Obviously doing this involves a bolt that travels a bit farther than the average rifle's, as the bolt needs to traverse the entire distance of the magazine well, and then at least a case-length's span beyond that in order to eject the spent casing through the ejection port. To do this, the RDB relies on an adjustable short-stroke gas-piston system that utilizes a combined gas piston/bolt carrier/op-rod/op-rod guide that houses a sort-of-AR-15ish rotating bolt, albeit with the rounded lugs that are becoming so en vogue and dual plunger-style ejectors.
Those ejectors are mounted at the 12 o'clock position, directly opposite a very healthy extractor that works to keep the spent casing on the bolt face until it reaches the rear of its travel, where the dual ejectors throw the spent casing down the ejection port. And in case you were wondering, the rifle doesn't rely on gravity whatsoever; the ejectors are forceful enough to eject rounds upwards with the rifle held upside-down.
This means the RDB is fully ambidextrous, and that's a claim shared only by those aforementioned forward-ejecting exotics. Now before you Tavor owners/enthusiasts/fanatics out there take to your keyboards to tell us to stop making such spurious comments about the Hebrew Hammer, let me explain: Fitting a Tavor with a left-handed conversion kit does not make it ambidextrous. It makes it left-handed. A right-handed person cannot shoot a left-handed Tavor with any more ease or grace than a left-handed person can shoot a right-handed Tavor.
The RDB is different. Since it ejects downward, the rifle can be shot by both lefties and righties alike. The magazine release is central, so it too doesn't discriminate, and both the 45-degree safety and simple bolt release are present on both sides of the rifle.
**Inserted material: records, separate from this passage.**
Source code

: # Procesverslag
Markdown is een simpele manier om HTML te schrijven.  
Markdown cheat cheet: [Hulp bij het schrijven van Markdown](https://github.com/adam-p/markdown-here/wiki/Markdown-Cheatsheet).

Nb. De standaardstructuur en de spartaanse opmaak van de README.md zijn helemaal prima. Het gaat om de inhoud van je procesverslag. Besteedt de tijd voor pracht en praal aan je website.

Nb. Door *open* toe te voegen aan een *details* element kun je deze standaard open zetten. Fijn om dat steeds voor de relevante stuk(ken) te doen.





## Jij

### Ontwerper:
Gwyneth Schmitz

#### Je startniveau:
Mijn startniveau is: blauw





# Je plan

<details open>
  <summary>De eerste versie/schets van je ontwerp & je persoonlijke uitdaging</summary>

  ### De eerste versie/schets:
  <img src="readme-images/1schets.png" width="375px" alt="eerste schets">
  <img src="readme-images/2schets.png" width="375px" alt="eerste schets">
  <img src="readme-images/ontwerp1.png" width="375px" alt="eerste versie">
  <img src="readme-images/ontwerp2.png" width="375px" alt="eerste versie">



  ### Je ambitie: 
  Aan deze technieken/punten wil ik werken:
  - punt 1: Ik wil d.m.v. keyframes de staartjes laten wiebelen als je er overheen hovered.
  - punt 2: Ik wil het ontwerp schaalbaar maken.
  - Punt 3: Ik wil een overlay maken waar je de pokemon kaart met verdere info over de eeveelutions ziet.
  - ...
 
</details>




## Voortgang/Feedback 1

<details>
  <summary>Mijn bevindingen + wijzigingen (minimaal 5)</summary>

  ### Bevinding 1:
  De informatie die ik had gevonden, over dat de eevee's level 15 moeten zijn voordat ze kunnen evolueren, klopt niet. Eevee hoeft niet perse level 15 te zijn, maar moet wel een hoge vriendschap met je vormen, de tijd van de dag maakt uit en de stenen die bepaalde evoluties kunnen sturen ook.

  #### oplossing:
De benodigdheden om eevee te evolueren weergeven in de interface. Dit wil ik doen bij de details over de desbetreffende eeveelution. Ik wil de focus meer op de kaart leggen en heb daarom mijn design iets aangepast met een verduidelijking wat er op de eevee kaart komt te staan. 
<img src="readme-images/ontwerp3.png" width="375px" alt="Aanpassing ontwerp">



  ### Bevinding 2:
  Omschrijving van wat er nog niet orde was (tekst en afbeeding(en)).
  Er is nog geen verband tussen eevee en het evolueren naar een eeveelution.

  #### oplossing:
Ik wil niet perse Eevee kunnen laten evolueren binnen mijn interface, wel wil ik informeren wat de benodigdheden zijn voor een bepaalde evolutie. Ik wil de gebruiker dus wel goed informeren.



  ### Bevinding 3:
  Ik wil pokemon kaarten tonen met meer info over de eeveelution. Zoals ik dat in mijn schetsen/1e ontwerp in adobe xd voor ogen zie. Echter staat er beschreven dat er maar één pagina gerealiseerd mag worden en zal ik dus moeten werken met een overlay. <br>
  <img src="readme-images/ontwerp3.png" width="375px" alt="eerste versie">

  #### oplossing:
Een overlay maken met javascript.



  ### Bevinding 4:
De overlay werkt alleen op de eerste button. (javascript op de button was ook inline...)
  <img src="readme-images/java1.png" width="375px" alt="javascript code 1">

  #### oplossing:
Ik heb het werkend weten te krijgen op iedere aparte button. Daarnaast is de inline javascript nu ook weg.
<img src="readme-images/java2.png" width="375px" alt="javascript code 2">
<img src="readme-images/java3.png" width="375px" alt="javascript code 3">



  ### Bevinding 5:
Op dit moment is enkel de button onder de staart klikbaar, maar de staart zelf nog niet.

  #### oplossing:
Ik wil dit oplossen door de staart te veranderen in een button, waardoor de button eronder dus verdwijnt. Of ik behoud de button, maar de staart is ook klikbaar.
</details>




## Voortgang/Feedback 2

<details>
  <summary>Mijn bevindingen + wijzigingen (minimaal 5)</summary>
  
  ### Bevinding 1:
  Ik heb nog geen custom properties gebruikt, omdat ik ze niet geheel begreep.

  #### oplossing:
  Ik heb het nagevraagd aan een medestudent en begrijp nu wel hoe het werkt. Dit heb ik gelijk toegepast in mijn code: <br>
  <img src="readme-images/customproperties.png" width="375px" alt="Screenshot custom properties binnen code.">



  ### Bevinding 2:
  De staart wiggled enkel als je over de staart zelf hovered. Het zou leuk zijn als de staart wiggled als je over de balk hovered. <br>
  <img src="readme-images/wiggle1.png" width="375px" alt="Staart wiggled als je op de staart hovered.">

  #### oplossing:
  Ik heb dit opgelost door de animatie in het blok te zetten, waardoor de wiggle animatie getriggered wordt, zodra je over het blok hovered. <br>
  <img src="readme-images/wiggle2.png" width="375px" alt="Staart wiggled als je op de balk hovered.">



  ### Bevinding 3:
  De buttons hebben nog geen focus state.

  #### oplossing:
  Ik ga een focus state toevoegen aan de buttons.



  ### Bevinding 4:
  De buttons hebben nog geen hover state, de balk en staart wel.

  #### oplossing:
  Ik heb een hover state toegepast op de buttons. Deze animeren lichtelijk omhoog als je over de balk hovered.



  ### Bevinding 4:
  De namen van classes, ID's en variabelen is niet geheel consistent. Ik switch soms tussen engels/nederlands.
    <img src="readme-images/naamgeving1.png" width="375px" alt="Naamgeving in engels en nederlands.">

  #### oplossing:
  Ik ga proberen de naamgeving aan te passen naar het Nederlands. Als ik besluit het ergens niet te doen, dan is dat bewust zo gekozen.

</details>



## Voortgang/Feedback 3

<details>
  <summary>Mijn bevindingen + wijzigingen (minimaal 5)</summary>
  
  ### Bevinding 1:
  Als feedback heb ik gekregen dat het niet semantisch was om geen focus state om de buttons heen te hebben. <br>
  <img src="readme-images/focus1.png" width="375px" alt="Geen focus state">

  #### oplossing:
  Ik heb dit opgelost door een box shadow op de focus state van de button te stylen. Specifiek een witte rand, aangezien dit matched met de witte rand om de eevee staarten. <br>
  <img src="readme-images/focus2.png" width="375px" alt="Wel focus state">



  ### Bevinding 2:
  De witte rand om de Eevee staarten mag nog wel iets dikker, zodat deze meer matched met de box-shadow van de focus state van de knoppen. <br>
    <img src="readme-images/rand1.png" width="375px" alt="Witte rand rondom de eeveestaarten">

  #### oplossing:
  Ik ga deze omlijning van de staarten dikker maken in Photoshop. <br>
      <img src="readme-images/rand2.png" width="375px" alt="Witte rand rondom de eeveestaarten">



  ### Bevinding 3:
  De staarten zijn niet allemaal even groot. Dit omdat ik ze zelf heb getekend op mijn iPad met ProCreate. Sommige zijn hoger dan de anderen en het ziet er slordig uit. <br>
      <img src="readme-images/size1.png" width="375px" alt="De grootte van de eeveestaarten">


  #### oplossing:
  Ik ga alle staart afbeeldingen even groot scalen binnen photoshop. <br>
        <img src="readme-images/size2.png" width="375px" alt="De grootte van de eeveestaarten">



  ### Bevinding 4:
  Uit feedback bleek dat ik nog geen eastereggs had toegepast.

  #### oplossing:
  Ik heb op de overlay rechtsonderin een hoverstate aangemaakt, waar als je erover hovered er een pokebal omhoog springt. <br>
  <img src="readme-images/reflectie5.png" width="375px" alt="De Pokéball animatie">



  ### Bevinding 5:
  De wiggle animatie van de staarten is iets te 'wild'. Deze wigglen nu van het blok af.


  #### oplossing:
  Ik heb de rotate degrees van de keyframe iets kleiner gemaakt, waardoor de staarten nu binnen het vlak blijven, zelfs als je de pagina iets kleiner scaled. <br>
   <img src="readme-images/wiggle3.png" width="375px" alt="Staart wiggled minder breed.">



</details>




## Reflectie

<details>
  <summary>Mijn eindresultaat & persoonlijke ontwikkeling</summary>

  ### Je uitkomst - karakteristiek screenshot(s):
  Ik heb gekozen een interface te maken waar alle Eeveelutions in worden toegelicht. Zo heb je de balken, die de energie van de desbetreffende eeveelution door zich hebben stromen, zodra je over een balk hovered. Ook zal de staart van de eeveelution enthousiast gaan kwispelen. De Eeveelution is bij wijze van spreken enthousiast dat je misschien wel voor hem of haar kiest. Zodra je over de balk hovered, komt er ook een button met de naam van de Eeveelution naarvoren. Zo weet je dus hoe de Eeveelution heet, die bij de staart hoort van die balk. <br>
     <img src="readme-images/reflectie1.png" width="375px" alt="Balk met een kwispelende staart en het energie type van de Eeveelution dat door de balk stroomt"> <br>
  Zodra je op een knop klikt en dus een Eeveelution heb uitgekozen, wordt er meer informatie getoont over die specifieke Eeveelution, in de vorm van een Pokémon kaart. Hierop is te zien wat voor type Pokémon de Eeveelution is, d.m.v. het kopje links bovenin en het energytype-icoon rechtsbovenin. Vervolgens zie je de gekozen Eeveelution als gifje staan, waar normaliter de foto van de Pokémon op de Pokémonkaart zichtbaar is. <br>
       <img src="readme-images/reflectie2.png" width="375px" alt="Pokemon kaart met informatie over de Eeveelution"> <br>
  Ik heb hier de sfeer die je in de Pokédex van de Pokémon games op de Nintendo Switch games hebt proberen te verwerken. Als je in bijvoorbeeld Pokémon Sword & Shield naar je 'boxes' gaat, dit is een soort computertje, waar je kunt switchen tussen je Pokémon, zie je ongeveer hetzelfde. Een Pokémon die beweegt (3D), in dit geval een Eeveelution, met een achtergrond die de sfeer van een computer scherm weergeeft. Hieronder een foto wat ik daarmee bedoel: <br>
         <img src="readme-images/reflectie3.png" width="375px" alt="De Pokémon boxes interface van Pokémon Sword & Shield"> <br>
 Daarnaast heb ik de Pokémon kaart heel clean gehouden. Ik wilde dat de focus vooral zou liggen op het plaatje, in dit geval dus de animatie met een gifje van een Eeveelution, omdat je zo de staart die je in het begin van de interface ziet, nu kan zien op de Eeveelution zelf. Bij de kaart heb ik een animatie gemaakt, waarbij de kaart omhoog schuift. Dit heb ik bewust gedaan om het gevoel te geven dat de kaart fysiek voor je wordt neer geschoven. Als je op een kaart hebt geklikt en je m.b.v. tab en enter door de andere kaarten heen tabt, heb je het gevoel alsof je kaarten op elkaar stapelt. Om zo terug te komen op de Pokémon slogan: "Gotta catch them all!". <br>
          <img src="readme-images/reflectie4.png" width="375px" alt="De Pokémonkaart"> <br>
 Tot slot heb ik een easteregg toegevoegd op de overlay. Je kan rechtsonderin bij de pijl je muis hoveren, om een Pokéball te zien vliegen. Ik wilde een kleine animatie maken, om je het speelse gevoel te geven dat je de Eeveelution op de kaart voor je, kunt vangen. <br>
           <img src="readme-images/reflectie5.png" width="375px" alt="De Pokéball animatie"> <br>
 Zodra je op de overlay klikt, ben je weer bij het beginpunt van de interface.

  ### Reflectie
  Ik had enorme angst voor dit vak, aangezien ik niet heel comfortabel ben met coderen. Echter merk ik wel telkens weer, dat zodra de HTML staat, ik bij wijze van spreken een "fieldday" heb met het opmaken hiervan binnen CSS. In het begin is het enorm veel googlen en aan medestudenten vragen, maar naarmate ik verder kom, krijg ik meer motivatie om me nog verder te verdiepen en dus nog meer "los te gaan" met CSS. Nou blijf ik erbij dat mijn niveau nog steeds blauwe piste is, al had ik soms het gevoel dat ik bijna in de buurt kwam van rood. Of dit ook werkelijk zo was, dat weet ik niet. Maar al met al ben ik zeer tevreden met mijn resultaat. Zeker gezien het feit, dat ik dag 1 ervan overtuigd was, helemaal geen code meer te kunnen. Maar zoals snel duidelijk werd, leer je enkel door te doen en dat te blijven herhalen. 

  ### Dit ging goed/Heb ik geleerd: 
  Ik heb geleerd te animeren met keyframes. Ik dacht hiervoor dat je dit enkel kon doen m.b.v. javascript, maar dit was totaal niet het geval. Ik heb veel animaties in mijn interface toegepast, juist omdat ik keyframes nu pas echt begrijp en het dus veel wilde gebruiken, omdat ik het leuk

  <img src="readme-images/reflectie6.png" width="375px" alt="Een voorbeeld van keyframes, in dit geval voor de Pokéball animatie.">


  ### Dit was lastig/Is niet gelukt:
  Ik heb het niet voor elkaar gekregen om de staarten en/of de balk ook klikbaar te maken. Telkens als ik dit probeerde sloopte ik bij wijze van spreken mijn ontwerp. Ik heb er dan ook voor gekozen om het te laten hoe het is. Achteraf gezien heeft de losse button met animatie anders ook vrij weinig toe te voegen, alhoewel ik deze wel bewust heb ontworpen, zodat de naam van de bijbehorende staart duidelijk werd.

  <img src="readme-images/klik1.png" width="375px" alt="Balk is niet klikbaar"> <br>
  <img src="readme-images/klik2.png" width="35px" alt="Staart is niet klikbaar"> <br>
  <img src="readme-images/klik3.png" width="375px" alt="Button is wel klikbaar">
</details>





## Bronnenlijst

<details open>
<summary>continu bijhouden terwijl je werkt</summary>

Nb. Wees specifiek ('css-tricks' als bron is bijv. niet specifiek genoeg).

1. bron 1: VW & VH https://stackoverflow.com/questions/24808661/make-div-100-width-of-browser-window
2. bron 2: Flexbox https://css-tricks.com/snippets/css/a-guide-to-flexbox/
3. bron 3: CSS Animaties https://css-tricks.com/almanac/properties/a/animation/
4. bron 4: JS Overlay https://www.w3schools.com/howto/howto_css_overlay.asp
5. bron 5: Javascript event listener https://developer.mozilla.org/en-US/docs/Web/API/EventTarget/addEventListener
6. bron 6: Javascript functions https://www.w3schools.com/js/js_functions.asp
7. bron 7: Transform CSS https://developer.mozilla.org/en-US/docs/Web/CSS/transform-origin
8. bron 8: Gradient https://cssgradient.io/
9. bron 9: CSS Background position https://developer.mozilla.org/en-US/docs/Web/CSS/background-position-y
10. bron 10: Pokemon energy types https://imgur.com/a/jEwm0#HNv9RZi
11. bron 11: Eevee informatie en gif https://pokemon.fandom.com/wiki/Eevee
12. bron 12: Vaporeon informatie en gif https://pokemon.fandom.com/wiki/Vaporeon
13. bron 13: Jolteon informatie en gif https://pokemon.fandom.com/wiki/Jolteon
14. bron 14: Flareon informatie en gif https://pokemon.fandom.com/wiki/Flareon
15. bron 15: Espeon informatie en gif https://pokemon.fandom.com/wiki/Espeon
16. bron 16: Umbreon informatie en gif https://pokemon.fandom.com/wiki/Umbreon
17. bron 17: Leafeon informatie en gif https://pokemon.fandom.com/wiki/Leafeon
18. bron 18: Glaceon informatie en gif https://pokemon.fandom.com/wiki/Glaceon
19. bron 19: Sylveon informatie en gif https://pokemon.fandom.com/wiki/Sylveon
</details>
The only thing that needs to be adapted is the charging handle, which is simply pulled out of the rifle and inserted on the other side.
And all those things work extremely well. The safety is precisely where your thumb goes, the magazine release operates easily, and the non-reciprocating charging handle is easy to use and sprung to fold flat when not in use. It even features a retention notch, so if you don't want to operate the bolt hold-open (which can be difficult given the gun's format and layout) you can just pull the handle rearward and lift up. Given how hard it can be to insert a fully loaded mag on a closed bolt, we found ourselves using that notch a lot when first loading the gun, and then charging it with a satisfying H&K MP5-style slap to the charging handle. Of course during firing strings, the bolt locks open on the empty mag so reloads are done using the bolt release, which falls directly under the thumb when inserting a fresh mag. Very handy.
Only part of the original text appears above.